From the summary, we expect output of the first convolution to be a 28x28 but we obtain a 26x26. If you have watched the episode, you probably know why. A 3 by 3 filter requiring a neighbour on all sides can’t work on the pixels around the edges of the picture. You effectively have to remove one pixel from the top,bottom left and rignt and this reduces your dimension by 2 on each axis. So a 28 by 28 becomes a 26 by 26. Also, the pooling layer clearly halves the dimensions of each axis.
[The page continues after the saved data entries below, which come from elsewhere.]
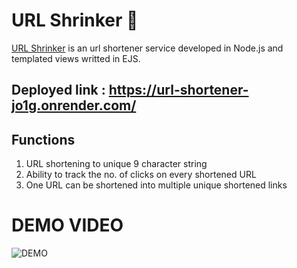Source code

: # URL Shrinker 🤏
[URL Shrinker](https://url-shortener-jo1g.onrender.com/) is an url shortener service developed in Node.js and templated views writted in EJS.

## Deployed link : https://url-shortener-jo1g.onrender.com/

## Functions
  1. URL shortening to unique 9 character string
  1. Ability to track the no. of clicks on every shortened URL
  1. One URL can be shortened into multiple unique shortened links
  
# DEMO VIDEO
![DEMO](Demo.gif "demo video")
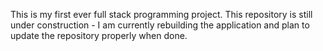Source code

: This is my first ever full stack programming project.
This repository is still under construction - I am currently rebuilding the application and plan to update the repository properly when done.

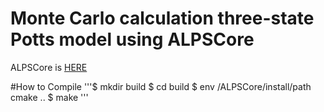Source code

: # Monte Carlo calculation three-state Potts model using ALPSCore
ALPSCore is [HERE](https://alpscore.org)

#How to Compile
'''$ mkdir build
$ cd build
$ env /ALPSCore/install/path cmake ..
$ make
'''


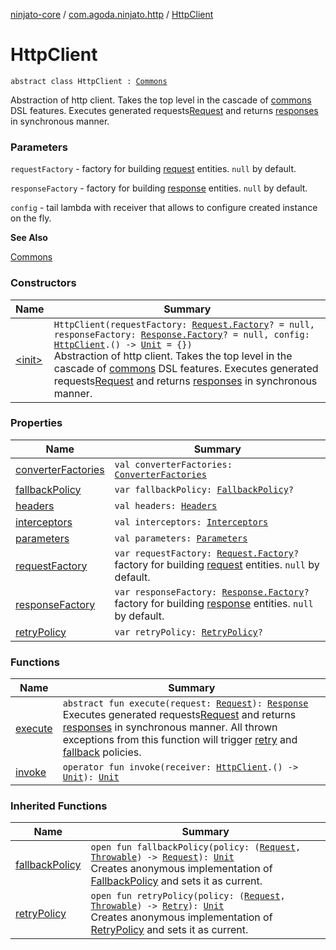[ninjato-core](../../index.md) / [com.agoda.ninjato.http](../index.md) / [HttpClient](./index.md)

# HttpClient

`abstract class HttpClient : `[`Commons`](../../com.agoda.ninjato.dsl/-commons/index.md)

Abstraction of http client. Takes the top level in the cascade of
[commons](../../com.agoda.ninjato.dsl/-commons/index.md) DSL features.
Executes generated requests[Request](../-request/index.md) and returns [responses](../-response/index.md) in synchronous manner.

### Parameters

`requestFactory` - factory for building [request](../-request/index.md) entities. `null` by default.

`responseFactory` - factory for building [response](../-response/index.md) entities. `null` by default.

`config` - tail lambda with receiver that allows to configure created instance on the fly.

**See Also**

[Commons](../../com.agoda.ninjato.dsl/-commons/index.md)

### Constructors

| Name | Summary |
|---|---|
| [&lt;init&gt;](-init-.md) | `HttpClient(requestFactory: `[`Request.Factory`](../-request/-factory/index.md)`? = null, responseFactory: `[`Response.Factory`](../-response/-factory/index.md)`? = null, config: `[`HttpClient`](./index.md)`.() -> `[`Unit`](https://kotlinlang.org/api/latest/jvm/stdlib/kotlin/-unit/index.html)` = {})`<br>Abstraction of http client. Takes the top level in the cascade of [commons](../../com.agoda.ninjato.dsl/-commons/index.md) DSL features. Executes generated requests[Request](../-request/index.md) and returns [responses](../-response/index.md) in synchronous manner. |

### Properties

| Name | Summary |
|---|---|
| [converterFactories](converter-factories.md) | `val converterFactories: `[`ConverterFactories`](../../com.agoda.ninjato.converter/-converter-factories/index.md) |
| [fallbackPolicy](fallback-policy.md) | `var fallbackPolicy: `[`FallbackPolicy`](../../com.agoda.ninjato.policy/-fallback-policy/index.md)`?` |
| [headers](headers.md) | `val headers: `[`Headers`](../-headers/index.md) |
| [interceptors](interceptors.md) | `val interceptors: `[`Interceptors`](../../com.agoda.ninjato.intercept/-interceptors/index.md) |
| [parameters](parameters.md) | `val parameters: `[`Parameters`](../-parameters/index.md) |
| [requestFactory](request-factory.md) | `var requestFactory: `[`Request.Factory`](../-request/-factory/index.md)`?`<br>factory for building [request](../-request/index.md) entities. `null` by default. |
| [responseFactory](response-factory.md) | `var responseFactory: `[`Response.Factory`](../-response/-factory/index.md)`?`<br>factory for building [response](../-response/index.md) entities. `null` by default. |
| [retryPolicy](retry-policy.md) | `var retryPolicy: `[`RetryPolicy`](../../com.agoda.ninjato.policy/-retry-policy/index.md)`?` |

### Functions

| Name | Summary |
|---|---|
| [execute](execute.md) | `abstract fun execute(request: `[`Request`](../-request/index.md)`): `[`Response`](../-response/index.md)<br>Executes generated requests[Request](../-request/index.md) and returns [responses](../-response/index.md) in synchronous manner. All thrown exceptions from this function will trigger [retry](../../com.agoda.ninjato.policy/-retry-policy/index.md) and [fallback](../../com.agoda.ninjato.policy/-fallback-policy/index.md) policies. |
| [invoke](invoke.md) | `operator fun invoke(receiver: `[`HttpClient`](./index.md)`.() -> `[`Unit`](https://kotlinlang.org/api/latest/jvm/stdlib/kotlin/-unit/index.html)`): `[`Unit`](https://kotlinlang.org/api/latest/jvm/stdlib/kotlin/-unit/index.html) |

### Inherited Functions

| Name | Summary |
|---|---|
| [fallbackPolicy](../../com.agoda.ninjato.dsl/-commons/fallback-policy.md) | `open fun fallbackPolicy(policy: (`[`Request`](../-request/index.md)`, `[`Throwable`](https://kotlinlang.org/api/latest/jvm/stdlib/kotlin/-throwable/index.html)`) -> `[`Request`](../-request/index.md)`): `[`Unit`](https://kotlinlang.org/api/latest/jvm/stdlib/kotlin/-unit/index.html)<br>Creates anonymous implementation of [FallbackPolicy](../../com.agoda.ninjato.policy/-fallback-policy/index.md) and sets it as current. |
| [retryPolicy](../../com.agoda.ninjato.dsl/-commons/retry-policy.md) | `open fun retryPolicy(policy: (`[`Request`](../-request/index.md)`, `[`Throwable`](https://kotlinlang.org/api/latest/jvm/stdlib/kotlin/-throwable/index.html)`) -> `[`Retry`](../../com.agoda.ninjato.policy/-retry/index.md)`): `[`Unit`](https://kotlinlang.org/api/latest/jvm/stdlib/kotlin/-unit/index.html)<br>Creates anonymous implementation of [RetryPolicy](../../com.agoda.ninjato.policy/-retry-policy/index.md) and sets it as current. |
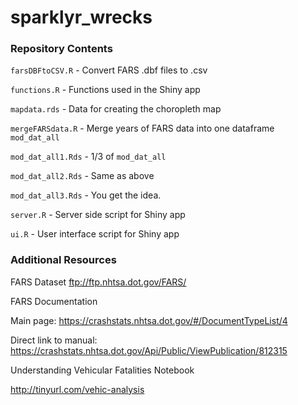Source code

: # sparklyr_wrecks

### Repository Contents

`farsDBFtoCSV.R` - Convert FARS .dbf files to .csv

`functions.R` - Functions used in the Shiny app

`mapdata.rds` - Data for creating the choropleth map

`mergeFARSdata.R` - Merge years of FARS data into one dataframe `mod_dat_all`

`mod_dat_all1.Rds` - 1/3 of `mod_dat_all`

`mod_dat_all2.Rds` - Same as above

`mod_dat_all3.Rds` - You get the idea.

`server.R` - Server side script for Shiny app

`ui.R` - User interface script for Shiny app

### Additional Resources

FARS Dataset
ftp://ftp.nhtsa.dot.gov/FARS/

FARS Documentation

Main page: https://crashstats.nhtsa.dot.gov/#/DocumentTypeList/4

Direct link to manual: https://crashstats.nhtsa.dot.gov/Api/Public/ViewPublication/812315

Understanding Vehicular Fatalities Notebook

http://tinyurl.com/vehic-analysis
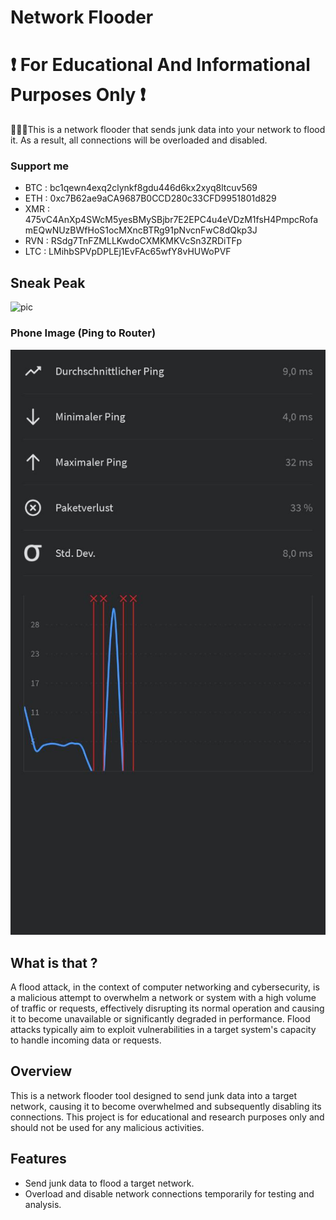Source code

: # Network Flooder
# ❗ For Educational And Informational Purposes Only ❗
👨🏽‍💻This is a network flooder that sends junk data into your network to flood it. As a result, all connections will be overloaded and disabled.

### Support me 
- BTC : bc1qewn4exq2clynkf8gdu446d6kx2xyq8ltcuv569
- ETH : 0xc7B62ae9aCA9687B0CCD280c33CFD9951801d829
- XMR : 475vC4AnXp4SWcM5yesBMySBjbr7E2EPC4u4eVDzM1fsH4PmpcRofamEQwNUzBWfHoS1ocMXncBTRg91pNvcnFwC8dQkp3J
- RVN : RSdg7TnFZMLLKwdoCXMKMKVcSn3ZRDiTFp
- LTC : LMihbSPVpDPLEj1EvFAc65wfY8vHUWoPVF
## Sneak Peak
![pic](https://github.com/Tiegertropfen119-0001/floddy-network-disabler/blob/main/img/video.gif)

### Phone Image (Ping to Router) 
![pic](https://github.com/Tiegertropfen119-0001/floddy-network-disabler/blob/main/img/phone.jpg)


## What is that ?

A flood attack, in the context of computer networking and cybersecurity, is a malicious attempt to overwhelm a network or system with a high volume of traffic or requests, effectively disrupting its normal operation and causing it to become unavailable or significantly degraded in performance. Flood attacks typically aim to exploit vulnerabilities in a target system's capacity to handle incoming data or requests.

## Overview

This is a network flooder tool designed to send junk data into a target network, causing it to become overwhelmed and subsequently disabling its connections. This project is for educational and research purposes only and should not be used for any malicious activities.

## Features

- Send junk data to flood a target network.
- Overload and disable network connections temporarily for testing and analysis.
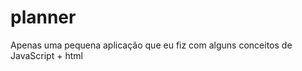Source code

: # planner

<p> Apenas uma pequena aplicação que eu fiz com alguns conceitos de JavaScript + html </p>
Displaying the first 25 images from the testing set:

par(mfrow = c(5,5))
par(mar=c(0, 0, 1.5, 0), xaxs='i', yaxs='i')

for(i in 1:50){
  img = test_images[i, , ,1]
  img = t(apply(img, 2, rev))
  image(1:28, 1:28, img, col = gray((0:255)/255), xaxt = 'n',
        yaxt = 'n')
}

Visualizing every filter output in each convolution and pooling layer

For this step, I took a little detour from what was done in the Python Notebook but it illustrates the same concept: how the convolutions apply different filters to extract features from our input images.

# let's visualize the filters applied by the convolutions using our
# first image

# there are 1028 images of number 7 in the test_images.
# I have used the first 7 which happens to be the first index.
# I you want to find the other indices/rownames with number 7, do this:

mnist_seven = which(test_labels == 7)

mnist_seven[1:10]

##  [1]  1 18 27 35 37 42 61 65 71 76

# row 1, 18, 27, 35, 37... 9991 all contain digit 7


img_tensor <- test_images[27, , ,]

# saving the matrix that corresponds to image 7
write.csv(img_tensor, "seven_mnist.csv")

# let's view our first image
plot(as.raster(img_tensor))

# extracting the outputs of the top 4 layers
layer_output <- lapply(model$layers[1:4], function(layer) layer$output)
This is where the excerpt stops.